2. Toriqoh (Metode hanafiyah atau metode induktif ) yang didalamnya menyusun kaidah-kaidah hukum untuk diterapkan kepada masalah furu’iyah (cabang), yang disesuaikan dengan dengan madzhab Hanafi.
3. Toriqoh (metode mutakallimin dan Syafi’iyah dengan metode hanafiyah atau deduktif dan induktif)
Maka disusunlah kitab-kitab yang memakai penggabungan dari dua metode tersebut. Pertamanya disusun kaidah-kaidahnya terdahulu (usuliyah atau fiqhiyah), kemudian baru diterapkan dan disesuaikan dengan furu’nya berdasarkan sesuai dengan madzhabnya. Kitab yang disusun dengan memakai metode gabungan antara metode mutakallimin dan metode hanafiyah antara lain adalah :
a). kitab Jam’u Jawami’ karangan Tadjuddin Abduol Wahab As-Subki As-Syafi’I (wafat tahun 771 H ).
b). Kitab At-Tahrer karangan Kamaluddin Ibnu Hammam (wafat tahun 861 ) dan kitab muslim As-syubut karangan Muhibbudin Bin Abduh As-Syakur Al-Hindi.
c). Kitab Badi’ AN Nidhom karangan Ahmad Bin Ali Al-Bagdadi (wafat tahun 694 H ), kitab ini menggabungkan kitah ushul karangan Al-Bazdawi dengan kitab Al-Ilham karangan Al-amidi.
D. Sebab-sebab Pembukuan Qoidah
Sebab ulama’ membukukan qoidah-qoidah kulliyah adalah karena para muhakkikin telah mengembalikan segala masalah fiqih kepada qoidah kulliyah. Tiap-tiap dari qoidah itu menjadi dhobit dan pengumpulan bagi banyak masalah. Qoidah-qoidah tersebut oleh seluruh pihak dii’tibarkan dan dijadikan sebagai dalil untuk menetapkan suatu permasalahan. Memahami qoidah itu menyebabkan kita merasa tertarik untuk menetapkan masalah-masalah tersebut yang disertai dengan penggunaan dalilnya.
BAB III
P E N U T U P
A.Kesimpulan
Berdasarkan rumusan masalah dan penjelasan terdapat dalam Bab II diatas, dapatlah penulis memberikan kesimpulan sebagai berikut:
1.Qowaidul Fiqhiyah menurut bahasa adalah dasar-dasar yang berhubungan dengan masalah-masalah hukum (fiqih), sedangkan menurut istilah ahli ushul adalah hukum yang biasa berlaku yaang bersesuaian dengan sebagian besar bagiannya.
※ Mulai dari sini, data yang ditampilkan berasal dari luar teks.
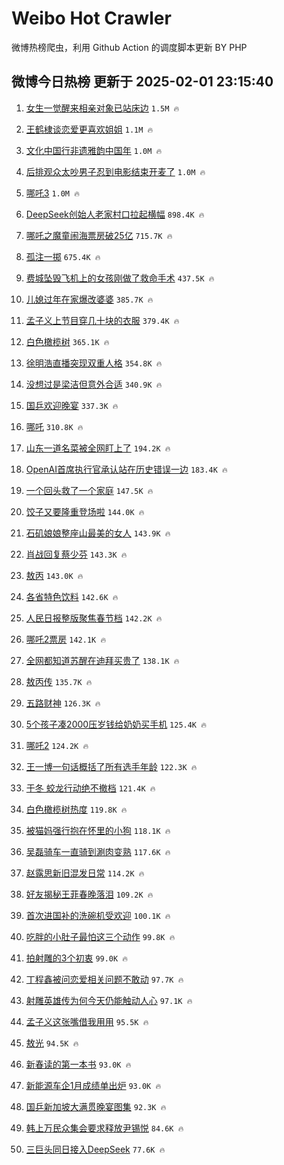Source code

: # Weibo Hot Crawler 



微博热榜爬虫，利用 Github Action 的调度脚本更新 BY PHP 


## 微博今日热榜 更新于 2025-02-01 23:15:40 
1. [女生一觉醒来相亲对象已站床边](https://s.weibo.com/weibo?q=%23%E5%A5%B3%E7%94%9F%E4%B8%80%E8%A7%89%E9%86%92%E6%9D%A5%E7%9B%B8%E4%BA%B2%E5%AF%B9%E8%B1%A1%E5%B7%B2%E7%AB%99%E5%BA%8A%E8%BE%B9%23&t=31&band_rank=1&Refer=top) `1.5M 🔥` 

1. [王鹤棣谈恋爱更喜欢姐姐](https://s.weibo.com/weibo?q=%23%E7%8E%8B%E9%B9%A4%E6%A3%A3%E8%B0%88%E6%81%8B%E7%88%B1%E6%9B%B4%E5%96%9C%E6%AC%A2%E5%A7%90%E5%A7%90%23&t=31&band_rank=2&Refer=top) `1.1M 🔥` 

1. [文化中国行非遗雅韵中国年](https://s.weibo.com/weibo?q=%23%E6%96%87%E5%8C%96%E4%B8%AD%E5%9B%BD%E8%A1%8C%E9%9D%9E%E9%81%97%E9%9B%85%E9%9F%B5%E4%B8%AD%E5%9B%BD%E5%B9%B4%23&t=31&band_rank=3&Refer=top) `1.0M 🔥` 

1. [后排观众太吵男子忍到电影结束开麦了](https://s.weibo.com/weibo?q=%23%E5%90%8E%E6%8E%92%E8%A7%82%E4%BC%97%E5%A4%AA%E5%90%B5%E7%94%B7%E5%AD%90%E5%BF%8D%E5%88%B0%E7%94%B5%E5%BD%B1%E7%BB%93%E6%9D%9F%E5%BC%80%E9%BA%A6%E4%BA%86%23&t=31&band_rank=4&Refer=top) `1.0M 🔥` 

1. [哪吒3](https://s.weibo.com/weibo?q=%E5%93%AA%E5%90%923&t=31&band_rank=5&Refer=top) `1.0M 🔥` 

1. [DeepSeek创始人老家村口拉起横幅](https://s.weibo.com/weibo?q=%23DeepSeek%E5%88%9B%E5%A7%8B%E4%BA%BA%E8%80%81%E5%AE%B6%E6%9D%91%E5%8F%A3%E6%8B%89%E8%B5%B7%E6%A8%AA%E5%B9%85%23&t=31&band_rank=6&Refer=top) `898.4K 🔥` 

1. [哪吒之魔童闹海票房破25亿](https://s.weibo.com/weibo?q=%23%E5%93%AA%E5%90%92%E4%B9%8B%E9%AD%94%E7%AB%A5%E9%97%B9%E6%B5%B7%E7%A5%A8%E6%88%BF%E7%A0%B425%E4%BA%BF%23&t=31&band_rank=7&Refer=top) `715.7K 🔥` 

1. [孤注一掷](https://s.weibo.com/weibo?q=%23%E5%AD%A4%E6%B3%A8%E4%B8%80%E6%8E%B7%23&t=31&band_rank=8&Refer=top) `675.4K 🔥` 

1. [费城坠毁飞机上的女孩刚做了救命手术](https://s.weibo.com/weibo?q=%23%E8%B4%B9%E5%9F%8E%E5%9D%A0%E6%AF%81%E9%A3%9E%E6%9C%BA%E4%B8%8A%E7%9A%84%E5%A5%B3%E5%AD%A9%E5%88%9A%E5%81%9A%E4%BA%86%E6%95%91%E5%91%BD%E6%89%8B%E6%9C%AF%23&t=31&band_rank=9&Refer=top) `437.5K 🔥` 

1. [儿媳过年在家爆改婆婆](https://s.weibo.com/weibo?q=%23%E5%84%BF%E5%AA%B3%E8%BF%87%E5%B9%B4%E5%9C%A8%E5%AE%B6%E7%88%86%E6%94%B9%E5%A9%86%E5%A9%86%23&t=31&band_rank=10&Refer=top) `385.7K 🔥` 

1. [孟子义上节目穿几十块的衣服](https://s.weibo.com/weibo?q=%23%E5%AD%9F%E5%AD%90%E4%B9%89%E4%B8%8A%E8%8A%82%E7%9B%AE%E7%A9%BF%E5%87%A0%E5%8D%81%E5%9D%97%E7%9A%84%E8%A1%A3%E6%9C%8D%23&t=31&band_rank=11&Refer=top) `379.4K 🔥` 

1. [白色橄榄树](https://s.weibo.com/weibo?q=%E7%99%BD%E8%89%B2%E6%A9%84%E6%A6%84%E6%A0%91&t=31&band_rank=12&Refer=top) `365.1K 🔥` 

1. [徐明浩直播突现双重人格](https://s.weibo.com/weibo?q=%E5%BE%90%E6%98%8E%E6%B5%A9%E7%9B%B4%E6%92%AD%E7%AA%81%E7%8E%B0%E5%8F%8C%E9%87%8D%E4%BA%BA%E6%A0%BC&t=31&band_rank=13&Refer=top) `354.8K 🔥` 

1. [没想过是梁洁但意外合适](https://s.weibo.com/weibo?q=%E6%B2%A1%E6%83%B3%E8%BF%87%E6%98%AF%E6%A2%81%E6%B4%81%E4%BD%86%E6%84%8F%E5%A4%96%E5%90%88%E9%80%82&t=31&band_rank=14&Refer=top) `340.9K 🔥` 

1. [国乒欢迎晚宴](https://s.weibo.com/weibo?q=%E5%9B%BD%E4%B9%92%E6%AC%A2%E8%BF%8E%E6%99%9A%E5%AE%B4&t=31&band_rank=15&Refer=top) `337.3K 🔥` 

1. [哪吒](https://s.weibo.com/weibo?q=%E5%93%AA%E5%90%92&t=31&band_rank=16&Refer=top) `310.8K 🔥` 

1. [山东一道名菜被全网盯上了](https://s.weibo.com/weibo?q=%23%E5%B1%B1%E4%B8%9C%E4%B8%80%E9%81%93%E5%90%8D%E8%8F%9C%E8%A2%AB%E5%85%A8%E7%BD%91%E7%9B%AF%E4%B8%8A%E4%BA%86%23&t=31&band_rank=17&Refer=top) `194.2K 🔥` 

1. [OpenAI首席执行官承认站在历史错误一边](https://s.weibo.com/weibo?q=%23OpenAI%E9%A6%96%E5%B8%AD%E6%89%A7%E8%A1%8C%E5%AE%98%E6%89%BF%E8%AE%A4%E7%AB%99%E5%9C%A8%E5%8E%86%E5%8F%B2%E9%94%99%E8%AF%AF%E4%B8%80%E8%BE%B9%23&t=31&band_rank=18&Refer=top) `183.4K 🔥` 

1. [一个回头救了一个家庭](https://s.weibo.com/weibo?q=%23%E4%B8%80%E4%B8%AA%E5%9B%9E%E5%A4%B4%E6%95%91%E4%BA%86%E4%B8%80%E4%B8%AA%E5%AE%B6%E5%BA%AD%23&t=31&band_rank=19&Refer=top) `147.5K 🔥` 

1. [饺子又要隆重登场啦](https://s.weibo.com/weibo?q=%23%E9%A5%BA%E5%AD%90%E5%8F%88%E8%A6%81%E9%9A%86%E9%87%8D%E7%99%BB%E5%9C%BA%E5%95%A6%23&t=31&band_rank=20&Refer=top) `144.0K 🔥` 

1. [石矶娘娘整座山最美的女人](https://s.weibo.com/weibo?q=%23%E7%9F%B3%E7%9F%B6%E5%A8%98%E5%A8%98%E6%95%B4%E5%BA%A7%E5%B1%B1%E6%9C%80%E7%BE%8E%E7%9A%84%E5%A5%B3%E4%BA%BA%23&t=31&band_rank=21&Refer=top) `143.9K 🔥` 

1. [肖战回复蔡少芬](https://s.weibo.com/weibo?q=%23%E8%82%96%E6%88%98%E5%9B%9E%E5%A4%8D%E8%94%A1%E5%B0%91%E8%8A%AC%23&t=31&band_rank=22&Refer=top) `143.3K 🔥` 

1. [敖丙](https://s.weibo.com/weibo?q=%E6%95%96%E4%B8%99&t=31&band_rank=23&Refer=top) `143.0K 🔥` 

1. [各省特色饮料](https://s.weibo.com/weibo?q=%23%E5%90%84%E7%9C%81%E7%89%B9%E8%89%B2%E9%A5%AE%E6%96%99%23&t=31&band_rank=24&Refer=top) `142.6K 🔥` 

1. [人民日报整版聚焦春节档](https://s.weibo.com/weibo?q=%23%E4%BA%BA%E6%B0%91%E6%97%A5%E6%8A%A5%E6%95%B4%E7%89%88%E8%81%9A%E7%84%A6%E6%98%A5%E8%8A%82%E6%A1%A3%23&t=31&band_rank=25&Refer=top) `142.2K 🔥` 

1. [哪吒2票房](https://s.weibo.com/weibo?q=%23%E5%93%AA%E5%90%922%E7%A5%A8%E6%88%BF%23&t=31&band_rank=26&Refer=top) `142.1K 🔥` 

1. [全网都知道苏醒在迪拜买贵了](https://s.weibo.com/weibo?q=%E5%85%A8%E7%BD%91%E9%83%BD%E7%9F%A5%E9%81%93%E8%8B%8F%E9%86%92%E5%9C%A8%E8%BF%AA%E6%8B%9C%E4%B9%B0%E8%B4%B5%E4%BA%86&t=31&band_rank=27&Refer=top) `138.1K 🔥` 

1. [敖丙传](https://s.weibo.com/weibo?q=%E6%95%96%E4%B8%99%E4%BC%A0&t=31&band_rank=28&Refer=top) `135.7K 🔥` 

1. [五路财神](https://s.weibo.com/weibo?q=%E4%BA%94%E8%B7%AF%E8%B4%A2%E7%A5%9E&t=31&band_rank=29&Refer=top) `126.3K 🔥` 

1. [5个孩子凑2000压岁钱给奶奶买手机](https://s.weibo.com/weibo?q=%235%E4%B8%AA%E5%AD%A9%E5%AD%90%E5%87%912000%E5%8E%8B%E5%B2%81%E9%92%B1%E7%BB%99%E5%A5%B6%E5%A5%B6%E4%B9%B0%E6%89%8B%E6%9C%BA%23&t=31&band_rank=30&Refer=top) `125.4K 🔥` 

1. [哪吒2](https://s.weibo.com/weibo?q=%E5%93%AA%E5%90%922&t=31&band_rank=31&Refer=top) `124.2K 🔥` 

1. [王一博一句话概括了所有选手年龄](https://s.weibo.com/weibo?q=%23%E7%8E%8B%E4%B8%80%E5%8D%9A%E4%B8%80%E5%8F%A5%E8%AF%9D%E6%A6%82%E6%8B%AC%E4%BA%86%E6%89%80%E6%9C%89%E9%80%89%E6%89%8B%E5%B9%B4%E9%BE%84%23&t=31&band_rank=32&Refer=top) `122.3K 🔥` 

1. [于冬 蛟龙行动绝不撤档](https://s.weibo.com/weibo?q=%E4%BA%8E%E5%86%AC%20%E8%9B%9F%E9%BE%99%E8%A1%8C%E5%8A%A8%E7%BB%9D%E4%B8%8D%E6%92%A4%E6%A1%A3&t=31&band_rank=33&Refer=top) `121.4K 🔥` 

1. [白色橄榄树热度](https://s.weibo.com/weibo?q=%23%E7%99%BD%E8%89%B2%E6%A9%84%E6%A6%84%E6%A0%91%E7%83%AD%E5%BA%A6%23&t=31&band_rank=34&Refer=top) `119.8K 🔥` 

1. [被猫妈强行抱在怀里的小狗](https://s.weibo.com/weibo?q=%E8%A2%AB%E7%8C%AB%E5%A6%88%E5%BC%BA%E8%A1%8C%E6%8A%B1%E5%9C%A8%E6%80%80%E9%87%8C%E7%9A%84%E5%B0%8F%E7%8B%97&t=31&band_rank=35&Refer=top) `118.1K 🔥` 

1. [吴磊骑车一直骑到涮肉变熟](https://s.weibo.com/weibo?q=%E5%90%B4%E7%A3%8A%E9%AA%91%E8%BD%A6%E4%B8%80%E7%9B%B4%E9%AA%91%E5%88%B0%E6%B6%AE%E8%82%89%E5%8F%98%E7%86%9F&t=31&band_rank=36&Refer=top) `117.6K 🔥` 

1. [赵露思新旧混发日常](https://s.weibo.com/weibo?q=%23%E8%B5%B5%E9%9C%B2%E6%80%9D%E6%96%B0%E6%97%A7%E6%B7%B7%E5%8F%91%E6%97%A5%E5%B8%B8%23&t=31&band_rank=37&Refer=top) `114.2K 🔥` 

1. [好友揭秘王菲春晚落泪](https://s.weibo.com/weibo?q=%23%E5%A5%BD%E5%8F%8B%E6%8F%AD%E7%A7%98%E7%8E%8B%E8%8F%B2%E6%98%A5%E6%99%9A%E8%90%BD%E6%B3%AA%23&t=31&band_rank=38&Refer=top) `109.2K 🔥` 

1. [首次进国补的洗碗机受欢迎](https://s.weibo.com/weibo?q=%23%E9%A6%96%E6%AC%A1%E8%BF%9B%E5%9B%BD%E8%A1%A5%E7%9A%84%E6%B4%97%E7%A2%97%E6%9C%BA%E5%8F%97%E6%AC%A2%E8%BF%8E%23&t=31&band_rank=39&Refer=top) `100.1K 🔥` 

1. [吃胖的小肚子最怕这三个动作](https://s.weibo.com/weibo?q=%23%E5%90%83%E8%83%96%E7%9A%84%E5%B0%8F%E8%82%9A%E5%AD%90%E6%9C%80%E6%80%95%E8%BF%99%E4%B8%89%E4%B8%AA%E5%8A%A8%E4%BD%9C%23&t=31&band_rank=40&Refer=top) `99.8K 🔥` 

1. [拍射雕的3个初衷](https://s.weibo.com/weibo?q=%23%E6%8B%8D%E5%B0%84%E9%9B%95%E7%9A%843%E4%B8%AA%E5%88%9D%E8%A1%B7%23&t=31&band_rank=41&Refer=top) `99.0K 🔥` 

1. [丁程鑫被问恋爱相关问题不敢动](https://s.weibo.com/weibo?q=%23%E4%B8%81%E7%A8%8B%E9%91%AB%E8%A2%AB%E9%97%AE%E6%81%8B%E7%88%B1%E7%9B%B8%E5%85%B3%E9%97%AE%E9%A2%98%E4%B8%8D%E6%95%A2%E5%8A%A8%23&t=31&band_rank=42&Refer=top) `97.7K 🔥` 

1. [射雕英雄传为何今天仍能触动人心](https://s.weibo.com/weibo?q=%23%E5%B0%84%E9%9B%95%E8%8B%B1%E9%9B%84%E4%BC%A0%E4%B8%BA%E4%BD%95%E4%BB%8A%E5%A4%A9%E4%BB%8D%E8%83%BD%E8%A7%A6%E5%8A%A8%E4%BA%BA%E5%BF%83%23&t=31&band_rank=43&Refer=top) `97.1K 🔥` 

1. [孟子义这张嘴借我用用](https://s.weibo.com/weibo?q=%E5%AD%9F%E5%AD%90%E4%B9%89%E8%BF%99%E5%BC%A0%E5%98%B4%E5%80%9F%E6%88%91%E7%94%A8%E7%94%A8&t=31&band_rank=44&Refer=top) `95.5K 🔥` 

1. [敖光](https://s.weibo.com/weibo?q=%E6%95%96%E5%85%89&t=31&band_rank=45&Refer=top) `94.5K 🔥` 

1. [新春读的第一本书](https://s.weibo.com/weibo?q=%23%E6%96%B0%E6%98%A5%E8%AF%BB%E7%9A%84%E7%AC%AC%E4%B8%80%E6%9C%AC%E4%B9%A6%23&t=31&band_rank=46&Refer=top) `93.0K 🔥` 

1. [新能源车企1月成绩单出炉](https://s.weibo.com/weibo?q=%23%E6%96%B0%E8%83%BD%E6%BA%90%E8%BD%A6%E4%BC%811%E6%9C%88%E6%88%90%E7%BB%A9%E5%8D%95%E5%87%BA%E7%82%89%23&t=31&band_rank=47&Refer=top) `93.0K 🔥` 

1. [国乒新加坡大满贯晚宴图集](https://s.weibo.com/weibo?q=%23%E5%9B%BD%E4%B9%92%E6%96%B0%E5%8A%A0%E5%9D%A1%E5%A4%A7%E6%BB%A1%E8%B4%AF%E6%99%9A%E5%AE%B4%E5%9B%BE%E9%9B%86%23&t=31&band_rank=48&Refer=top) `92.3K 🔥` 

1. [韩上万民众集会要求释放尹锡悦](https://s.weibo.com/weibo?q=%23%E9%9F%A9%E4%B8%8A%E4%B8%87%E6%B0%91%E4%BC%97%E9%9B%86%E4%BC%9A%E8%A6%81%E6%B1%82%E9%87%8A%E6%94%BE%E5%B0%B9%E9%94%A1%E6%82%A6%23&t=31&band_rank=49&Refer=top) `84.6K 🔥` 

1. [三巨头同日接入DeepSeek](https://s.weibo.com/weibo?q=%23%E4%B8%89%E5%B7%A8%E5%A4%B4%E5%90%8C%E6%97%A5%E6%8E%A5%E5%85%A5DeepSeek%23&t=31&band_rank=50&Refer=top) `77.6K 🔥`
2.Qaidah-qaidah kulliyah itu tiada lain daripada prinsip-prinsip umum yang melengkapi kebanyakan juziyyah dan ditegakkan atas dasar lebih banyak yang dicakup olehnya daripada tidak.
3.Sebab para ulama’ membukukan qaidah-qaidah kulliyah adalah karena para muhaqqiqin telah mengembalikan segala masalah fiqih kepada kaidah kulliyah.
B.Saran-saran
Setidaknya setelah kita memperdalami masalah-masalah yang berhubungan dengan ushul fiqh maupun fiqih, marilah kita aplikasikan kedalam pengamalan yang didalamnya justru akan dapat menjelaskan bagi orang-orang yang masih kurang begitu memahaminya, dan marilah kita gali secara terus menerus masalah-masalah yang ada di zaman yang serba modern ini.
DAFTAR PUSTAKA
1.T.M. Hasbi Ash Shiddeqi, Prof. Dr, Penagntar Hukum Islam, Penerbit Bulan Bintang, Jakarta, 1993.
2.Masjfuk Zuhdi, Prof. Dr. H, Pengantar Hukum Syari’ah, Penerbit CV. H. Mas Agung, Jakarta, 1978.
3.Nadzar Bahri, Drs, Fiqih dan Ushul Fiqih, Penerbit PT. Raja Grafindo Persada, Jakarta, 1993.